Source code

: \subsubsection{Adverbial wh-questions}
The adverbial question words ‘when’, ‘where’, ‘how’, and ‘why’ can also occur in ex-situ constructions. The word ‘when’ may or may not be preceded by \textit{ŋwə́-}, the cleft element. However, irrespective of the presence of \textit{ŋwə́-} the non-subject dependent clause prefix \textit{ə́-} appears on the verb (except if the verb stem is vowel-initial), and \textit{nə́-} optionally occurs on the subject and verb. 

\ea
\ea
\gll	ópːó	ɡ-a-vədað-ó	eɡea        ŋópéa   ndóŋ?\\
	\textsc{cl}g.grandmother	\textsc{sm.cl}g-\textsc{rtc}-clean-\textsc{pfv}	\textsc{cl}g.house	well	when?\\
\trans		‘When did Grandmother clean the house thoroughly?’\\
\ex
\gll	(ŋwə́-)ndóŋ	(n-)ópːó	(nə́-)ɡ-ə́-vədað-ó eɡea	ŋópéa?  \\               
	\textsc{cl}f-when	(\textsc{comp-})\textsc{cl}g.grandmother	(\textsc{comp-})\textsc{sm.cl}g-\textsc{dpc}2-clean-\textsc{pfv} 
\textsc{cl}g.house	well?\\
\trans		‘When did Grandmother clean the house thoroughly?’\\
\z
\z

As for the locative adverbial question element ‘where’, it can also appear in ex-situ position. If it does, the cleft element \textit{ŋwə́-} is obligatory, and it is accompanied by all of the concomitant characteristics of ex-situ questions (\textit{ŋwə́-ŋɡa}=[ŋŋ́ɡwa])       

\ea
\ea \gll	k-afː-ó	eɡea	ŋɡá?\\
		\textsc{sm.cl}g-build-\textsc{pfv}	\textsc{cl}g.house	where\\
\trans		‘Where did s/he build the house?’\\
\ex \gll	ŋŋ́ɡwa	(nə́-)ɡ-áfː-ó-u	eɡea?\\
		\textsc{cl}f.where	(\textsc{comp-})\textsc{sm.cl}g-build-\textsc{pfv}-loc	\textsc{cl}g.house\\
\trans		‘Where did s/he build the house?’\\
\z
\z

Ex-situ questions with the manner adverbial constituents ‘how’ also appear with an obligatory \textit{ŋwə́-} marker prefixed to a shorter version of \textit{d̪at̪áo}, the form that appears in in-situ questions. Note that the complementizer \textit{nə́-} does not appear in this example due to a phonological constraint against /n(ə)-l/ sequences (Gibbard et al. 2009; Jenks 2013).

_Instructions for the task_: In the entries above, tally the lines that include the string "house". Give the figure only.

_Response to the exercise_: 8